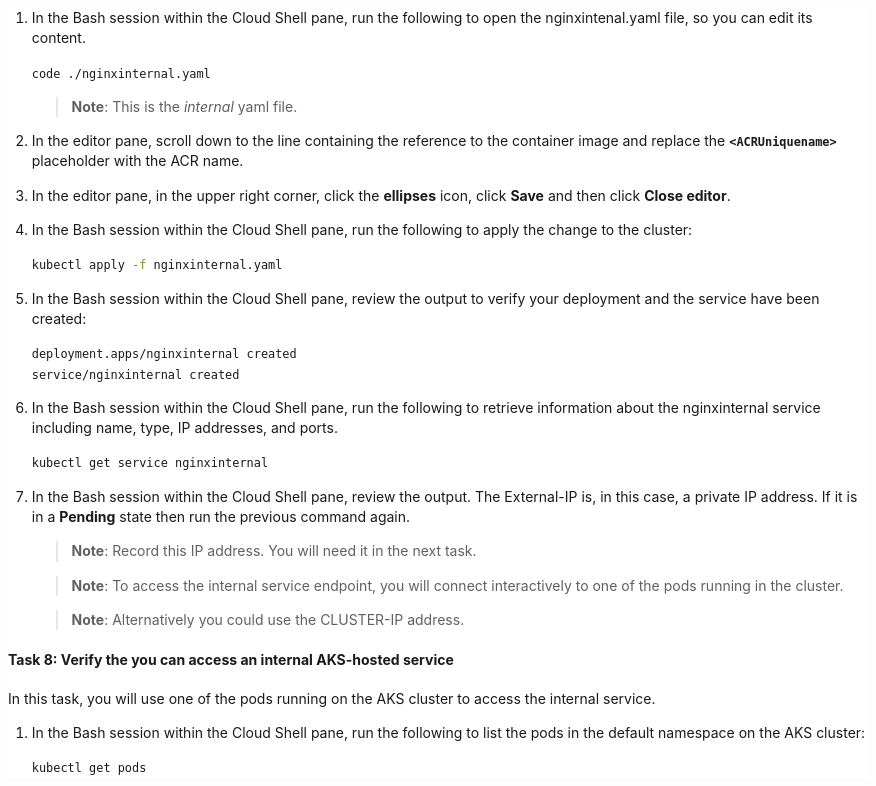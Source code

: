 1. In the Bash session within the Cloud Shell pane, run the following to open the nginxintenal.yaml file, so you can edit its content. 

    ```sh
    code ./nginxinternal.yaml
    ```

    >**Note**: This is the *internal* yaml file.

2. In the editor pane, scroll down to the line containing the reference to the container image and replace the **`<ACRUniquename>`** placeholder with the ACR name.

3. In the editor pane, in the upper right corner, click the **ellipses** icon, click **Save** and then click **Close editor**. 

4. In the Bash session within the Cloud Shell pane, run the following to apply the change to the cluster:

    ```sh
    kubectl apply -f nginxinternal.yaml
    ```

5.  In the Bash session within the Cloud Shell pane, review the output to verify your deployment and the service have been created:

    ```
    deployment.apps/nginxinternal created
    service/nginxinternal created
    ```

6. In the Bash session within the Cloud Shell pane, run the following to retrieve information about the nginxinternal service including name, type, IP addresses, and ports. 

    ```sh
    kubectl get service nginxinternal
    ```

7. In the Bash session within the Cloud Shell pane, review the output. The External-IP is, in this case, a private IP address. If it is in a **Pending** state then run the previous command again.

    >**Note**: Record this IP address. You will need it in the next task. 

    >**Note**: To access the internal service endpoint, you will connect interactively to one of the pods running in the cluster. 

    >**Note**: Alternatively you could use the CLUSTER-IP address.

#### Task 8: Verify the you can access an internal AKS-hosted service

In this task, you will use one of the pods running on the AKS cluster to access the internal service. 

1. In the Bash session within the Cloud Shell pane, run the following to list the pods in the default namespace on the AKS cluster:

    ```sh
    kubectl get pods
    ```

_ _ _ _

* **BRIEF**
List every line above containing the word "editor".

* **ANSWER TO THIS TASK**
2. In the editor pane, scroll down to the line containing the reference to the container image and replace the **`<ACRUniquename>`** placeholder with the ACR name.
3. In the editor pane, in the upper right corner, click the **ellipses** icon, click **Save** and then click **Close editor**. 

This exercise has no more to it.